The basic design goal of the internet was to replace the circuit-switched PSTN with a new packet-switched network. Unlike circuit-switching, where remember, a whole wire pair is dedicated to my uncle’s slurring, packet-switching takes advantage of digital communications technology’s ability to be instantly re-routed. All communication on the internet is, invisibly to you, broken into a very large number of very small pieces of information called packets before it is sent on its way. And for the benefit of those readers who have remained awake thus far, let us merely say that packets, unlike circuits, can and do flow around the burned-out husk of St. Louis because they can find their own way around. In packet switching, there’s no single circuit (or group of circuits) restricting flow of information. Packets are pretty cool, they brought you this page, they didn’t come to you in order, and they took a whole bunch of different routes to get to you. Packets rule, circuits suck.

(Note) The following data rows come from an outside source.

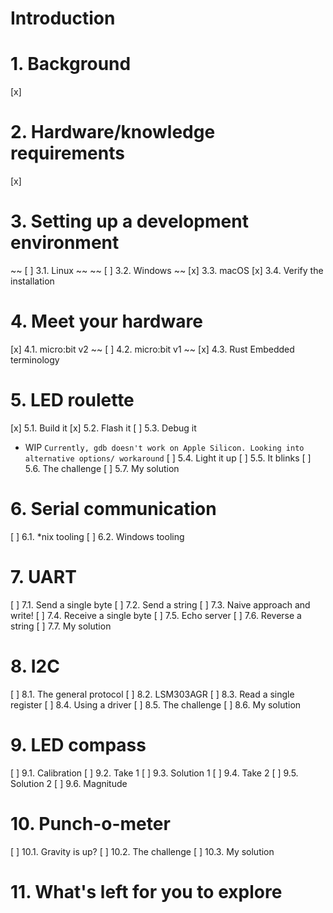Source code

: # Introduction

# 1. Background
[x] 
 
# 2. Hardware/knowledge requirements
[x] 
 
# 3. Setting up a development environment
~~ [ ] 3.1. Linux ~~
~~ [ ] 3.2. Windows ~~
[x] 3.3. macOS
[x] 3.4. Verify the installation

# 4. Meet your hardware
[x] 4.1. micro:bit v2
~~ [ ] 4.2. micro:bit v1 ~~
[x] 4.3. Rust Embedded terminology

# 5. LED roulette
[x] 5.1. Build it
[x] 5.2. Flash it
[ ] 5.3. Debug it
- WIP
`
Currently, gdb doesn't work on Apple Silicon. Looking into alternative options/ workaround
`
[ ] 5.4. Light it up
[ ] 5.5. It blinks
[ ] 5.6. The challenge
[ ] 5.7. My solution

# 6. Serial communication
[ ] 6.1. *nix tooling
[ ] 6.2. Windows tooling

# 7. UART
[ ] 7.1. Send a single byte
[ ] 7.2. Send a string
[ ] 7.3. Naive approach and write!
[ ] 7.4. Receive a single byte
[ ] 7.5. Echo server
[ ] 7.6. Reverse a string
[ ] 7.7. My solution

# 8. I2C
[ ] 8.1. The general protocol
[ ] 8.2. LSM303AGR
[ ] 8.3. Read a single register
[ ] 8.4. Using a driver
[ ] 8.5. The challenge
[ ] 8.6. My solution

# 9. LED compass
[ ] 9.1. Calibration
[ ] 9.2. Take 1
[ ] 9.3. Solution 1
[ ] 9.4. Take 2
[ ] 9.5. Solution 2
[ ] 9.6. Magnitude

# 10. Punch-o-meter
[ ] 10.1. Gravity is up?
[ ] 10.2. The challenge
[ ] 10.3. My solution

# 11. What's left for you to explore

So now you can imagine my nerdly shock when I checked out Nate Anderson’s piece in Ars Technica about the next-generation internet, named Internet2. Like our internet once was, Internet2 is found only on campuses, linking about 200 universities together at serious speeds.

Guess what Internet2’s newest feature is? Circuits.

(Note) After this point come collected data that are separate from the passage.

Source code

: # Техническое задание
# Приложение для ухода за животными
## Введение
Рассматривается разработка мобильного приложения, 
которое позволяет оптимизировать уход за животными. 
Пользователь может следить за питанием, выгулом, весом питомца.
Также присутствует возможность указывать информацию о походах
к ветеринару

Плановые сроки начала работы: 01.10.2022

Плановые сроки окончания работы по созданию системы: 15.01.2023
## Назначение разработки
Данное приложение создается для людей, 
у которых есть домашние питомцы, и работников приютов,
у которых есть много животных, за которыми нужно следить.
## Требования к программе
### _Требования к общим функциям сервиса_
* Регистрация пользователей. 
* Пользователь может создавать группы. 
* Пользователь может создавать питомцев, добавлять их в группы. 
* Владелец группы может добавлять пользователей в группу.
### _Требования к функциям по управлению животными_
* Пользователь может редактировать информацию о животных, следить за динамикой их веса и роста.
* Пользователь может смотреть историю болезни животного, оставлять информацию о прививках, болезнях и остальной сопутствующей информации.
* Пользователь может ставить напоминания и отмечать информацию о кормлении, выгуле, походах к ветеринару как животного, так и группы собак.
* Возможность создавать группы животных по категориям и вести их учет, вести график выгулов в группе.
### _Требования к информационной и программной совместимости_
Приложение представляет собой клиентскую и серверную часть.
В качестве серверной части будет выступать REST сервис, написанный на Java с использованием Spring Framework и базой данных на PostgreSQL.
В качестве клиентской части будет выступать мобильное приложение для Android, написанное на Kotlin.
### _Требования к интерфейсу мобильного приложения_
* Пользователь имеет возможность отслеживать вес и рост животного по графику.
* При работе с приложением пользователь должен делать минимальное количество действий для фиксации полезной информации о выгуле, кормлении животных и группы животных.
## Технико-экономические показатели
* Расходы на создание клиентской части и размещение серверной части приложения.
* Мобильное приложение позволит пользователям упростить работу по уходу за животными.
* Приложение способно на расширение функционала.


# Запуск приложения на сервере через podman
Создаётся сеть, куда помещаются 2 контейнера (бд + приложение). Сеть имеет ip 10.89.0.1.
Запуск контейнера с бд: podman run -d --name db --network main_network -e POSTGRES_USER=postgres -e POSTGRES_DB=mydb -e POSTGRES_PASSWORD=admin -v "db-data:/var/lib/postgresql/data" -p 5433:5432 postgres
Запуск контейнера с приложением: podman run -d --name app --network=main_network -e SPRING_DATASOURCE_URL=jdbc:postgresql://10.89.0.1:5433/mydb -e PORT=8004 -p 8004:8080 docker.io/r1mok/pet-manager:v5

The main network remains IP-based and connects more than 200 universities, in addition to limited connections to government and industry facilities. Each network segment now features a set of 10 10Gbps links, each running on a separate wavelength of light, for a total of 100Gbps of bandwidth. And that’s only the start; Internet2 says it can scale each segment to handle up to 100 wavelengths in the future. That’s… a lot of star charts.

Most intriguing is the network’s new Dynamic Circuit Network feature, which will allow researchers to set up dedicated, 10Gbps point-to-point connections across the network for short-term data transfer. The service will go live in January 2008, but it already works. In a demonstration today, Dr. Carl Lundstedt, of the University of Nebraska-Lincoln, set up a connection between his school and the Fermilab research park in Batavia, Illinois. With bandwidth provisioned, Lundstedt then transferred one-third of a terabyte of data between the two places. It took five minutes.

And you thought rock and roll was the only arena where yesterday’s discredited approaches show up in new packages.


2 Responses to “Internet 2: Electric Boogaloo”


  1. November 19, 2007 at 11:31 am

    Internet2 is everything but a step back. Just recently an upgrade was completed that increased operational speeds from 2 Gb/s (gigabits per second) to 10 Gb/s. “Circuit-switching” technology isn’t all bad and packet switching technology isn’t all good. Like a hammer and a screw driver each has advantages and disadvantages depending on what needs to be accomplished. As for handling mass emergencies in a circuit-switched environment, the Government Emergency Telecommunications Service (GETS) successfully demonstrated during the 9/11 event in New York City that when the PSTN is congested and call completion probability has significantly decreased that first responders were able to reliably depend on the system thanks to ANSI T1.631 High Probability of Completion capabilities.

    Remember also “circuit-switching” in Internet2 is not circuit-switching like the PSTN; it is Wavelength Division Multiplexing (WDM). The two are similar conceptually but not operationally.

    The purpose of Internet2 is to enable “research and development” of new applications that have requirements beyond those that the Internet can support. Applications such as grid computing. Also, remember that within Internet2 packet-switching isn’t replaced by “circuit-switching” but instead applications can negotiate either packet or circuit switching. If research demonstrates that applications don’t need “circuit-switching” then that capability will be available but not used.

  2. November 19, 2007 at 6:29 pm

    Jason:

    Thanks much for your comment and thanks much for telling me about ANSI T1.631 – I had not heard of it.

    I didn’t set out to call I2’s circuits a step backwards applications-wise – I basically ran with the truth that concept-wise – superficially – it is one of those “what’s old is new again” re-appearances that some technologies seem to always go through.